§ WHAT TO DO:
Count every line in the entries that contains "APIView". Report that count alone.

Stored records
^^^^^^^^^^^^^^^^

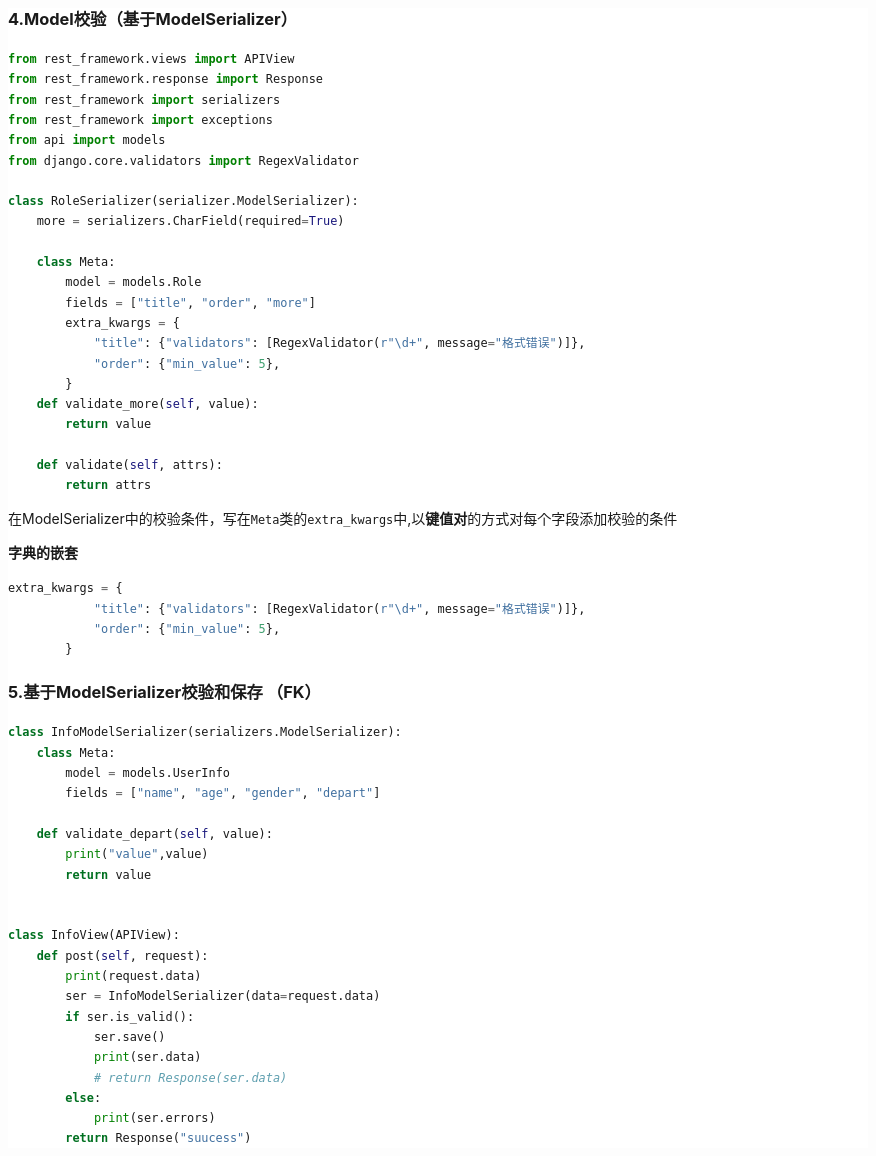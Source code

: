 

### 4.Model校验（基于ModelSerializer）

```python
from rest_framework.views import APIView
from rest_framework.response import Response
from rest_framework import serializers
from rest_framework import exceptions
from api import models
from django.core.validators import RegexValidator

class RoleSerializer(serializer.ModelSerializer):
    more = serializers.CharField(required=True)
    
    class Meta:
        model = models.Role
        fields = ["title", "order", "more"]
        extra_kwargs = {
            "title": {"validators": [RegexValidator(r"\d+", message="格式错误")]},
            "order": {"min_value": 5},
        }
    def validate_more(self, value):
        return value

  	def validate(self, attrs):
        return attrs
```



在ModelSerializer中的校验条件，写在`Meta`类的`extra_kwargs`中,以**键值对**的方式对每个字段添加校验的条件

**字典的嵌套**

```python
extra_kwargs = {
            "title": {"validators": [RegexValidator(r"\d+", message="格式错误")]},
            "order": {"min_value": 5},
        }
```



### 5.基于ModelSerializer校验和保存 （FK） 

```python
class InfoModelSerializer(serializers.ModelSerializer):
    class Meta:
        model = models.UserInfo
        fields = ["name", "age", "gender", "depart"]

    def validate_depart(self, value):
        print("value",value)
        return value


class InfoView(APIView):
    def post(self, request):
        print(request.data)
        ser = InfoModelSerializer(data=request.data)
        if ser.is_valid():
            ser.save()
            print(ser.data)
            # return Response(ser.data)
        else:
            print(ser.errors)
        return Response("suucess")
```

^^^^^^^^^^^^^^^^

§ PROBLEM SOLUTION:
2